Это было, конечно, и чувство гордости, что вот именно ему, молодому инженеру, поручено такое большое дело; но это было и чувство страха, — а справится ли он с таким огромным строительством? Но, вернее, это было то самое чувство, какое бывает у даровитых певцов, актеров, когда они выходят на сцену. Зная, что покорят публику, они все-таки волнуются, произнося про себя: «Я это сделаю хорошо. Я обязан это сделать хорошо». Вот такое, собственно, волнение овладело и Николаем Кораблевым, когда он вышел из Совнаркома. И он, так же как и даровитый певец, актер, сказал:
— Я это сделаю хорошо. Я обязан это сделать хорошо. — С таким чувством он и отправился на вокзал.

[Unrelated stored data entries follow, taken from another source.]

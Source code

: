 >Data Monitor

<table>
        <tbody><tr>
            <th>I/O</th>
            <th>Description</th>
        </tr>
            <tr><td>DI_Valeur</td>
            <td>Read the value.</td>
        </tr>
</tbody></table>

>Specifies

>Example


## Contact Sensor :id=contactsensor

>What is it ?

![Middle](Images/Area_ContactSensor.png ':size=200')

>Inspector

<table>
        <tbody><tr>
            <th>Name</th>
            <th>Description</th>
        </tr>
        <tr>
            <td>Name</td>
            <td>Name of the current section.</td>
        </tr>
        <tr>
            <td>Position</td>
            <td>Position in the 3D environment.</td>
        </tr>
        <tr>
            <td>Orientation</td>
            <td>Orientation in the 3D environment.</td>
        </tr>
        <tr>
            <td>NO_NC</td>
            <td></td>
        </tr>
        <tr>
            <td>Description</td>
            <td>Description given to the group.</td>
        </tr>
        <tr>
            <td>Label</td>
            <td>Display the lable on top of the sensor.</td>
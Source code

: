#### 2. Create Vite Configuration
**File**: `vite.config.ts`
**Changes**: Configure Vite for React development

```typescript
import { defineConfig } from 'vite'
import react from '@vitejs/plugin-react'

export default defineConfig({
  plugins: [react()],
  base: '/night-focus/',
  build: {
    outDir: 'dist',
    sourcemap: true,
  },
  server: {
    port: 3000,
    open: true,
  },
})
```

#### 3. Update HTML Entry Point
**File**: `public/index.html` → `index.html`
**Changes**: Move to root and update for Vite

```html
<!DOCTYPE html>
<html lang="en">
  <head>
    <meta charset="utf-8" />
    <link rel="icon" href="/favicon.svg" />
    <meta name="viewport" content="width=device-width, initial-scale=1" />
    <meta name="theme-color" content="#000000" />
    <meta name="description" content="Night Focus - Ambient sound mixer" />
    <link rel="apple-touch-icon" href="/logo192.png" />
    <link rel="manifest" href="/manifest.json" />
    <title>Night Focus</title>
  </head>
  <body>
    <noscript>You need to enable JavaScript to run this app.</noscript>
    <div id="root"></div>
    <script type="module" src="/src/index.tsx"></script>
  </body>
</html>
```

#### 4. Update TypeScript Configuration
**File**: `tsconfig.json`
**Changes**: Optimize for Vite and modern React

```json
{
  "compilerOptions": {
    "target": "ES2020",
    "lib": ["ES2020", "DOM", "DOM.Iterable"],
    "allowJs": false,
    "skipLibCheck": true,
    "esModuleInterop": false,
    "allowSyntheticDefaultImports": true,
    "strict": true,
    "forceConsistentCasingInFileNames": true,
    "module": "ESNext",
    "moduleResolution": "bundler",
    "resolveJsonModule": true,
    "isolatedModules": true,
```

Первую телеграмму о выезде на Урал он послал Татьяне, а затем стал рассылать телеграммы, письма своим знакомым инженерам, техникам, прорабам, которых ценил по прежним стройкам. Он каждому писал, приглашая его в Чиркуль, расхваливая и место, и условия, и само строительство, хотя сам еще не знал ни места, ни условий. Он никому не писал о тех трудностях, какие придется испытать, потому что ему было известно — для настоящего строителя-романтика упоминание о трудностях так же оскорбительно, как оскорбительно для моряка упоминание о том, что во время плавания может подняться буря. И люди хлынули на Чиркульское строительство — с севера, с Волги, из Сибири, из Подмосковья. Но он-то сам был особо рад, когда, приехав в Чиркуль, застал на месте Ивана Ивановича Казаринова, инженера, коренного жителя Урала.
Иван Иванович Казаринов, с огромной седеющей и свисающей на грудь головой, как будто она у него была налита чем-то тяжелым, по своему характеру был человек вспыльчивый, прямой и поэтому неуживчивый. Года два с половиной тому назад, закончив строительство авиазавода на Волге, Николай Кораблев, получив назначение на московский моторный завод, пригласил было с собой и Ивана Ивановича, но тот категорически отвел предложение:
— Благодарю. Я строитель и свою судьбу ни на что не променяю.
Так он остался в старом наркомате. Но вскоре со всеми перессорился, уехал на Урал и тут ушел на научную работу. Теперь, получив телеграмму от Кораблева, он немедленно же прибыл в Чиркуль и уже несколько дней поджидал своего «шефа», как он называл Кораблева.
Мнился, — сказал он, тепло здороваясь. — И не один. Прихватил еще инженера-металлурга Альтмана, и, подняв голову, добавил: — Соскучился по вас. Очень.
— Обоюдно, Иван Иванович.
— Видите ли, мне вся эта местность известна, как своя квартира. Что будем строить? Вы ведь в телеграмме не указали.
— Разве? Простите, пожалуйста. Строить будем моторный завод. Значение такого завода, особенно теперь, в военное время, вы понимаете.
— Толково. Давно пора.
— Значит, как говорят, по рукам? Садитесь и начинайте творить то, что полагается главному инженеру, имея в виду, что у нас с вами есть разрешение строить завод, географическая точка и… никакого плана.